- _Assigned task_:
Write out exactly the line containing "- **Performance Optimization**: Advanced NBD" along with each line that follows it in the records below, and no others.

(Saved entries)
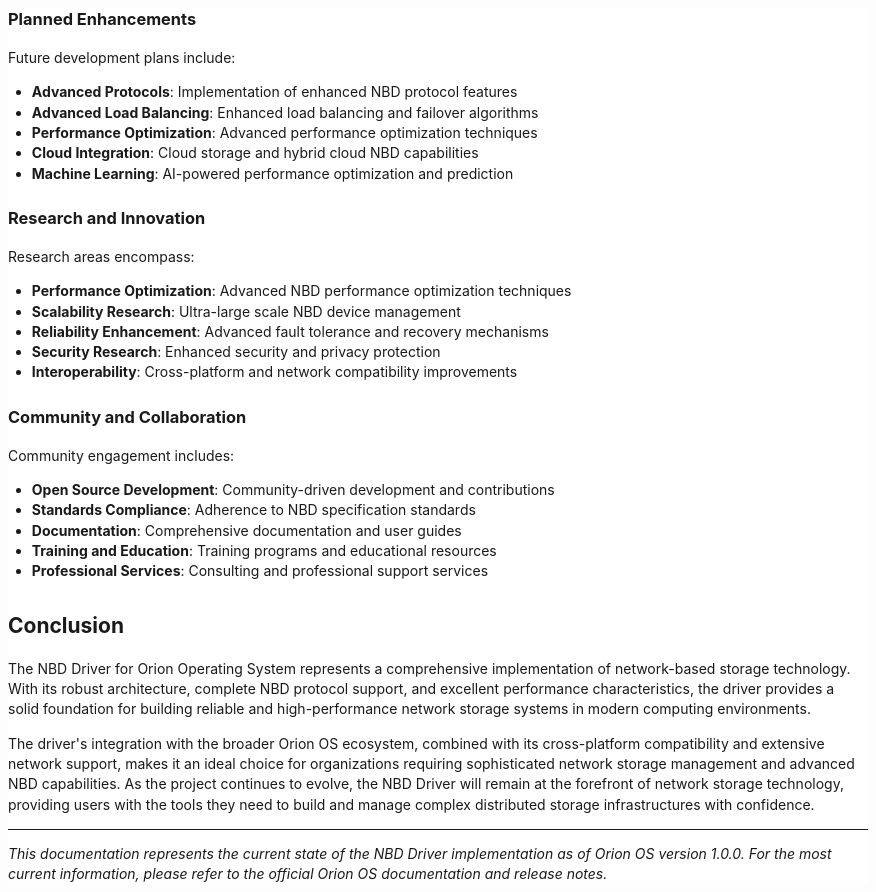 ### Planned Enhancements

Future development plans include:

- **Advanced Protocols**: Implementation of enhanced NBD protocol features
- **Advanced Load Balancing**: Enhanced load balancing and failover algorithms
- **Performance Optimization**: Advanced performance optimization techniques
- **Cloud Integration**: Cloud storage and hybrid cloud NBD capabilities
- **Machine Learning**: AI-powered performance optimization and prediction

### Research and Innovation

Research areas encompass:

- **Performance Optimization**: Advanced NBD performance optimization techniques
- **Scalability Research**: Ultra-large scale NBD device management
- **Reliability Enhancement**: Advanced fault tolerance and recovery mechanisms
- **Security Research**: Enhanced security and privacy protection
- **Interoperability**: Cross-platform and network compatibility improvements

### Community and Collaboration

Community engagement includes:

- **Open Source Development**: Community-driven development and contributions
- **Standards Compliance**: Adherence to NBD specification standards
- **Documentation**: Comprehensive documentation and user guides
- **Training and Education**: Training programs and educational resources
- **Professional Services**: Consulting and professional support services

## Conclusion

The NBD Driver for Orion Operating System represents a comprehensive implementation of network-based storage technology. With its robust architecture, complete NBD protocol support, and excellent performance characteristics, the driver provides a solid foundation for building reliable and high-performance network storage systems in modern computing environments.

The driver's integration with the broader Orion OS ecosystem, combined with its cross-platform compatibility and extensive network support, makes it an ideal choice for organizations requiring sophisticated network storage management and advanced NBD capabilities. As the project continues to evolve, the NBD Driver will remain at the forefront of network storage technology, providing users with the tools they need to build and manage complex distributed storage infrastructures with confidence.

---

*This documentation represents the current state of the NBD Driver implementation as of Orion OS version 1.0.0. For the most current information, please refer to the official Orion OS documentation and release notes.*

- _Reply to the task_:
- **Performance Optimization**: Advanced NBD performance optimization techniques
- **Scalability Research**: Ultra-large scale NBD device management
- **Reliability Enhancement**: Advanced fault tolerance and recovery mechanisms
- **Security Research**: Enhanced security and privacy protection
- **Interoperability**: Cross-platform and network compatibility improvements

### Community and Collaboration

Community engagement includes:

- **Open Source Development**: Community-driven development and contributions
- **Standards Compliance**: Adherence to NBD specification standards
- **Documentation**: Comprehensive documentation and user guides
- **Training and Education**: Training programs and educational resources
- **Professional Services**: Consulting and professional support services

## Conclusion

The NBD Driver for Orion Operating System represents a comprehensive implementation of network-based storage technology. With its robust architecture, complete NBD protocol support, and excellent performance characteristics, the driver provides a solid foundation for building reliable and high-performance network storage systems in modern computing environments.

The driver's integration with the broader Orion OS ecosystem, combined with its cross-platform compatibility and extensive network support, makes it an ideal choice for organizations requiring sophisticated network storage management and advanced NBD capabilities. As the project continues to evolve, the NBD Driver will remain at the forefront of network storage technology, providing users with the tools they need to build and manage complex distributed storage infrastructures with confidence.

---

*This documentation represents the current state of the NBD Driver implementation as of Orion OS version 1.0.0. For the most current information, please refer to the official Orion OS documentation and release notes.*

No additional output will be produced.